**Work instructions:** Return only those lines of the material that contain "center".
☆ ☆ ☆ ☆
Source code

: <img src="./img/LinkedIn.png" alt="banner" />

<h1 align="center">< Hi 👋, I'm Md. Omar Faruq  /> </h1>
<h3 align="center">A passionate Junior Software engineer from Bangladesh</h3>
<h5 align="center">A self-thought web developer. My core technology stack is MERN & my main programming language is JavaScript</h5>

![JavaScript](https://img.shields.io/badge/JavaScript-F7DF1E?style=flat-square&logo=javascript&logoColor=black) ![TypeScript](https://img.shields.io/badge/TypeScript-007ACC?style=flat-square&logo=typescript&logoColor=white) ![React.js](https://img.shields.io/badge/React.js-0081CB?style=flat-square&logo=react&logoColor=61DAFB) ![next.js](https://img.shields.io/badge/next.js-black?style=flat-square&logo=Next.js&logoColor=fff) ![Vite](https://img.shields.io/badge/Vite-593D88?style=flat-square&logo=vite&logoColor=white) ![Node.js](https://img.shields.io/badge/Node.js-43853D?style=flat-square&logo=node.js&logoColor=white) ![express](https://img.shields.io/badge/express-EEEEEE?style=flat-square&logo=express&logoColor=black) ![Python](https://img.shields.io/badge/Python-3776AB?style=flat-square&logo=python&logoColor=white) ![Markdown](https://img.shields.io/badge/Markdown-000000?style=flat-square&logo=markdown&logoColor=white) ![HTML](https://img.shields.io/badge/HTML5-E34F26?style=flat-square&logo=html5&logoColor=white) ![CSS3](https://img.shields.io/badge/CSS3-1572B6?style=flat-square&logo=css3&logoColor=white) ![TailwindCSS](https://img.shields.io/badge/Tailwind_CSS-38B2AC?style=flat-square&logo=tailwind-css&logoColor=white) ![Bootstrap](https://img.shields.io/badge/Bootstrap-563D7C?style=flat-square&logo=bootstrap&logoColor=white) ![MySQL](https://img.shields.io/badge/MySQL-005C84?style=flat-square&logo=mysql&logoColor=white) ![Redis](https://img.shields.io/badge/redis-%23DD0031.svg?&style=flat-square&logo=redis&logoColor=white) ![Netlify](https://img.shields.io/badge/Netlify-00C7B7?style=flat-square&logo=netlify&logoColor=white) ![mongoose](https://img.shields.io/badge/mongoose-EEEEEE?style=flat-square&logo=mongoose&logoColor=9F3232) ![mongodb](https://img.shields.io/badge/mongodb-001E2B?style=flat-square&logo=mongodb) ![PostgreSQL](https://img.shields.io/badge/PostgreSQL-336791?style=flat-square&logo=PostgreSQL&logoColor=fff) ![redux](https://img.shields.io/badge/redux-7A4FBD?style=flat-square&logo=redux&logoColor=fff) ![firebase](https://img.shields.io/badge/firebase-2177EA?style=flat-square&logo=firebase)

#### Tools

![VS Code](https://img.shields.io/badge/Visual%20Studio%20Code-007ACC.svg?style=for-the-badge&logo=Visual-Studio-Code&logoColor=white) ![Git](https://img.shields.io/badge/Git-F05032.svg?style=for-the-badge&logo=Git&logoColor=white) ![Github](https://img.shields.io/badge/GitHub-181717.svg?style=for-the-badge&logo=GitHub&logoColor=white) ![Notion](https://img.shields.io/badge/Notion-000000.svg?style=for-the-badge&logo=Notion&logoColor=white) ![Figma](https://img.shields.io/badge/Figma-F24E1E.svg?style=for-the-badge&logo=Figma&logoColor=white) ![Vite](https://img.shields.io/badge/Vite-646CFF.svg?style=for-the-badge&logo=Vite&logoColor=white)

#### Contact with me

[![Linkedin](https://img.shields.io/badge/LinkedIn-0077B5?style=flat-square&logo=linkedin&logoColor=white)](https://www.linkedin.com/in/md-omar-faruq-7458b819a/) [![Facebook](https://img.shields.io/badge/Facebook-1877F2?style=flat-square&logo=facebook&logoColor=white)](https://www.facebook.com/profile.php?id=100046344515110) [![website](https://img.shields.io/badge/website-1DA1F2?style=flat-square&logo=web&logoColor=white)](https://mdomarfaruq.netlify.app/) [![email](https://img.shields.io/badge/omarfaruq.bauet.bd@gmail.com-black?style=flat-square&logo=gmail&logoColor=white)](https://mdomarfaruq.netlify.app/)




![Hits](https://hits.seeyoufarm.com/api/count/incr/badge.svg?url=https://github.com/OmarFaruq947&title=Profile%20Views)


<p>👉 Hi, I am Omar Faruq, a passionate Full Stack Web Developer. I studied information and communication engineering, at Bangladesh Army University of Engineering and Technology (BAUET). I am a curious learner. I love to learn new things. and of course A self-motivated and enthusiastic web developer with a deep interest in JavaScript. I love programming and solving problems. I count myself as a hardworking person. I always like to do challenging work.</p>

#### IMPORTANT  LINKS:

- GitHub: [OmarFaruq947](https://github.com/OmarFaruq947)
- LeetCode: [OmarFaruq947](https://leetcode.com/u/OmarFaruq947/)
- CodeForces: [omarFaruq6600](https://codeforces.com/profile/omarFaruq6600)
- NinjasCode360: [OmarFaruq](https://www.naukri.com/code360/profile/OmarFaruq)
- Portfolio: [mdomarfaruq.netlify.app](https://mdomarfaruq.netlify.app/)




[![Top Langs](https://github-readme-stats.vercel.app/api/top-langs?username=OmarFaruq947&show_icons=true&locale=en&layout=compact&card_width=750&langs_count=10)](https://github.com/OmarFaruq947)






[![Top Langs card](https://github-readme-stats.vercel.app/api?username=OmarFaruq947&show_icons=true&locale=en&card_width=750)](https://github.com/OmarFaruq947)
☆ ☆ ☆ ☆
**Your solution:**
<h1 align="center">< Hi 👋, I'm Md. Omar Faruq  /> </h1>
<h3 align="center">A passionate Junior Software engineer from Bangladesh</h3>
<h5 align="center">A self-thought web developer. My core technology stack is MERN & my main programming language is JavaScript</h5>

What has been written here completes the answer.